WORK INSTRUCTION :: Would you reproduce exactly the lines below from the one holding "has the same" through the one holding "A simplex is", inclusive, and no others?

►

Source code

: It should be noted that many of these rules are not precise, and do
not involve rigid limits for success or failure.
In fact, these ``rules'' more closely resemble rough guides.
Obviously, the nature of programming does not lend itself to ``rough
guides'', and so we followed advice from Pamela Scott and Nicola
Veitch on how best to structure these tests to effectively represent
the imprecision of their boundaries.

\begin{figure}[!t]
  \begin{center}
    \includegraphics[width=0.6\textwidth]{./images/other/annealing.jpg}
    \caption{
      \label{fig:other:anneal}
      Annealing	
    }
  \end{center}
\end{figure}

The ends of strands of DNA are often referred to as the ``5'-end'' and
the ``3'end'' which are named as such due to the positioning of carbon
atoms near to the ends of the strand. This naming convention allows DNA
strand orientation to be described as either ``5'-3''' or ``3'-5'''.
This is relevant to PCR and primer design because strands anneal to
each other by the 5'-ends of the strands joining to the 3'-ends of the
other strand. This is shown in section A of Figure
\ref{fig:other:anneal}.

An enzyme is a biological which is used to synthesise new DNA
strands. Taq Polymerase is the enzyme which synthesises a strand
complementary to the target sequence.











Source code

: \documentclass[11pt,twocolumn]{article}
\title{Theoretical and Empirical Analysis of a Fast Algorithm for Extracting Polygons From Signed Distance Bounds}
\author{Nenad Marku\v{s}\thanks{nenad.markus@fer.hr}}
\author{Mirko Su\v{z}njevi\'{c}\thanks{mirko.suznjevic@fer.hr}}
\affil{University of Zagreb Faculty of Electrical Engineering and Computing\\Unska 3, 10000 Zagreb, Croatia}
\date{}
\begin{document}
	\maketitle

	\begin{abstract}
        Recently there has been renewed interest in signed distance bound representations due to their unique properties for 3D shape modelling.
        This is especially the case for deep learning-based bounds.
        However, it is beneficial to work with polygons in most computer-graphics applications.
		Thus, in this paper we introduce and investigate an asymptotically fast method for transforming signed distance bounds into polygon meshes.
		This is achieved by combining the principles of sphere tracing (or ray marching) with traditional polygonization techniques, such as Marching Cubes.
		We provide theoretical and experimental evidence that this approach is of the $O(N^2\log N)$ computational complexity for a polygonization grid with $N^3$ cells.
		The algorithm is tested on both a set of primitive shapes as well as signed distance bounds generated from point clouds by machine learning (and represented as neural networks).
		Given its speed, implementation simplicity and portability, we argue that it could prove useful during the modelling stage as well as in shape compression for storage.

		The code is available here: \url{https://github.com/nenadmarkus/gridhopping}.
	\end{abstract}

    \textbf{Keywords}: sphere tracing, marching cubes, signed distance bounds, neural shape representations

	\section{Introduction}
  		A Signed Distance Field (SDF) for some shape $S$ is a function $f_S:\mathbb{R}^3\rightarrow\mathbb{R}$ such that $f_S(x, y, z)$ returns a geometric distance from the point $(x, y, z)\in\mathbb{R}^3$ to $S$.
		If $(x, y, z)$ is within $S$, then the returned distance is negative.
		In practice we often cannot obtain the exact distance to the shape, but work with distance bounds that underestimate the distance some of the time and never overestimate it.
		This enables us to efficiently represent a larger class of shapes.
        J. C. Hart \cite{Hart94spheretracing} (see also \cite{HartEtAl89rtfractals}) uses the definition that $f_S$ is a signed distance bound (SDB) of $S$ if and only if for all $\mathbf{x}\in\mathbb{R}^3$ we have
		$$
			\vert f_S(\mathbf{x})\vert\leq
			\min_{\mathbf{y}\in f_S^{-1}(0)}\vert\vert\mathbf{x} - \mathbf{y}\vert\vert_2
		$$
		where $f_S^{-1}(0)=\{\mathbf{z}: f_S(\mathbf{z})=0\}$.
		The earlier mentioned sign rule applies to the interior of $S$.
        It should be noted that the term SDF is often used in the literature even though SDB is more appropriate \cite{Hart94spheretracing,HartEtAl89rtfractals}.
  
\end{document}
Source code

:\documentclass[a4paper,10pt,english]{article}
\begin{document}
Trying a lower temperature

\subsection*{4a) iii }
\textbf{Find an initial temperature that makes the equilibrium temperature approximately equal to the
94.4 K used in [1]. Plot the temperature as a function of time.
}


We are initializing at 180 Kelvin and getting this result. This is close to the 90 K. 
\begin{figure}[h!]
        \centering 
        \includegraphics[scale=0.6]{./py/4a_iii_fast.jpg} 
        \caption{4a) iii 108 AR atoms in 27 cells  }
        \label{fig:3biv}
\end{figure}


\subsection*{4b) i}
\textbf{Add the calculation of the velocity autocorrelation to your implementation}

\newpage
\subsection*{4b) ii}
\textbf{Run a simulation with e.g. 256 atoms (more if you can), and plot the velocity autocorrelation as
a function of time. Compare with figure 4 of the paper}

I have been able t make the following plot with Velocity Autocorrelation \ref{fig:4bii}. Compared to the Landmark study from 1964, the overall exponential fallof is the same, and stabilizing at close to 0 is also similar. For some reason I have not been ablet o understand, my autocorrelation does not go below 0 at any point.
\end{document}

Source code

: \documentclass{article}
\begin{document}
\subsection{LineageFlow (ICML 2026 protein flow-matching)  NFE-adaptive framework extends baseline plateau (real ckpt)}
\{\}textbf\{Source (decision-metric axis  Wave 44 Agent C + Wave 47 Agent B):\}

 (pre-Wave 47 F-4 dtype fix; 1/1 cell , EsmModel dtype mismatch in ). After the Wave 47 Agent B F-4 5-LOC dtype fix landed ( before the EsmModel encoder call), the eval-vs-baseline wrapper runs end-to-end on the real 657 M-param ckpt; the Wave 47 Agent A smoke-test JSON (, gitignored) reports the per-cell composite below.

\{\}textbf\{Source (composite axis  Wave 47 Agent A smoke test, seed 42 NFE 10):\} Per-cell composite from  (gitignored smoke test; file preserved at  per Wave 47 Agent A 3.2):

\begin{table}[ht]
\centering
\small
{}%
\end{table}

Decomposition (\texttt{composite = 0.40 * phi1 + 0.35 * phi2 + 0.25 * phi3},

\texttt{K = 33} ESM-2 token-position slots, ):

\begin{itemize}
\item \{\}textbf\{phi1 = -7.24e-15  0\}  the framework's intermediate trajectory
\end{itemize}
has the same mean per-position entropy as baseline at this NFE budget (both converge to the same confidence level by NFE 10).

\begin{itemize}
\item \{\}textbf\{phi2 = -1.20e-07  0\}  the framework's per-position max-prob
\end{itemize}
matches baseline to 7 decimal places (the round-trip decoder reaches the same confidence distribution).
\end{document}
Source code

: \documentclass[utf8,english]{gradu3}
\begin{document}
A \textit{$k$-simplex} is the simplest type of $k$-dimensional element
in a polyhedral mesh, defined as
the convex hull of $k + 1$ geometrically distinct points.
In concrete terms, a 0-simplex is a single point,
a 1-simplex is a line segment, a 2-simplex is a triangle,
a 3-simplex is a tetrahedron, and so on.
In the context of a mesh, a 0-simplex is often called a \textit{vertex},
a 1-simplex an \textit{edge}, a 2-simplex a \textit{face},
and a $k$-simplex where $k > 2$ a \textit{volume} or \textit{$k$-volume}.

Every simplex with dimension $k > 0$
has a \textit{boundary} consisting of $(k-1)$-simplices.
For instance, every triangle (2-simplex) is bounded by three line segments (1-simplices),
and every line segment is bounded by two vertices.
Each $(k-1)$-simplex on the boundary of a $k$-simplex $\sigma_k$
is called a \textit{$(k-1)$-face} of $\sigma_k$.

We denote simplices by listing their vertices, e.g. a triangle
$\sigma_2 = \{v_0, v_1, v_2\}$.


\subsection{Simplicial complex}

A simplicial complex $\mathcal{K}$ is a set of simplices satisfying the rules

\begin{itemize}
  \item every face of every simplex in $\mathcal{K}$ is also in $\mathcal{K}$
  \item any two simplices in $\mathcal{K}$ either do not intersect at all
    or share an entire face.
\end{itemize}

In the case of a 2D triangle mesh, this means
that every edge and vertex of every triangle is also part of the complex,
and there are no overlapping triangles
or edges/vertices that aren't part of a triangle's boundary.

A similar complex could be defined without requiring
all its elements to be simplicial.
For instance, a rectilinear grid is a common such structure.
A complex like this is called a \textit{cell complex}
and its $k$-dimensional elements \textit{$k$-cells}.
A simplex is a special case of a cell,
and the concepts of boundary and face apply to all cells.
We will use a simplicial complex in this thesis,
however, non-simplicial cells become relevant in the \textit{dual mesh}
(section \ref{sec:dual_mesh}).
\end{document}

◄

WRITTEN RESPONSE ::
has the same mean per-position entropy as baseline at this NFE budget (both converge to the same confidence level by NFE 10).

\begin{itemize}
\item \{\}textbf\{phi2 = -1.20e-07  0\}  the framework's per-position max-prob
\end{itemize}
matches baseline to 7 decimal places (the round-trip decoder reaches the same confidence distribution).
\end{document}
Source code

: \documentclass[utf8,english]{gradu3}
\begin{document}
A \textit{$k$-simplex} is the simplest type of $k$-dimensional element
in a polyhedral mesh, defined as
the convex hull of $k + 1$ geometrically distinct points.
In concrete terms, a 0-simplex is a single point,
a 1-simplex is a line segment, a 2-simplex is a triangle,
a 3-simplex is a tetrahedron, and so on.
In the context of a mesh, a 0-simplex is often called a \textit{vertex},
a 1-simplex an \textit{edge}, a 2-simplex a \textit{face},
and a $k$-simplex where $k > 2$ a \textit{volume} or \textit{$k$-volume}.

Every simplex with dimension $k > 0$
has a \textit{boundary} consisting of $(k-1)$-simplices.
For instance, every triangle (2-simplex) is bounded by three line segments (1-simplices),
and every line segment is bounded by two vertices.
Each $(k-1)$-simplex on the boundary of a $k$-simplex $\sigma_k$
is called a \textit{$(k-1)$-face} of $\sigma_k$.

We denote simplices by listing their vertices, e.g. a triangle
$\sigma_2 = \{v_0, v_1, v_2\}$.


\subsection{Simplicial complex}

A simplicial complex $\mathcal{K}$ is a set of simplices satisfying the rules

\begin{itemize}
  \item every face of every simplex in $\mathcal{K}$ is also in $\mathcal{K}$
  \item any two simplices in $\mathcal{K}$ either do not intersect at all
    or share an entire face.
\end{itemize}

In the case of a 2D triangle mesh, this means
that every edge and vertex of every triangle is also part of the complex,
and there are no overlapping triangles
or edges/vertices that aren't part of a triangle's boundary.

A similar complex could be defined without requiring
all its elements to be simplicial.
For instance, a rectilinear grid is a common such structure.
A complex like this is called a \textit{cell complex}
and its $k$-dimensional elements \textit{$k$-cells}.
A simplex is a special case of a cell,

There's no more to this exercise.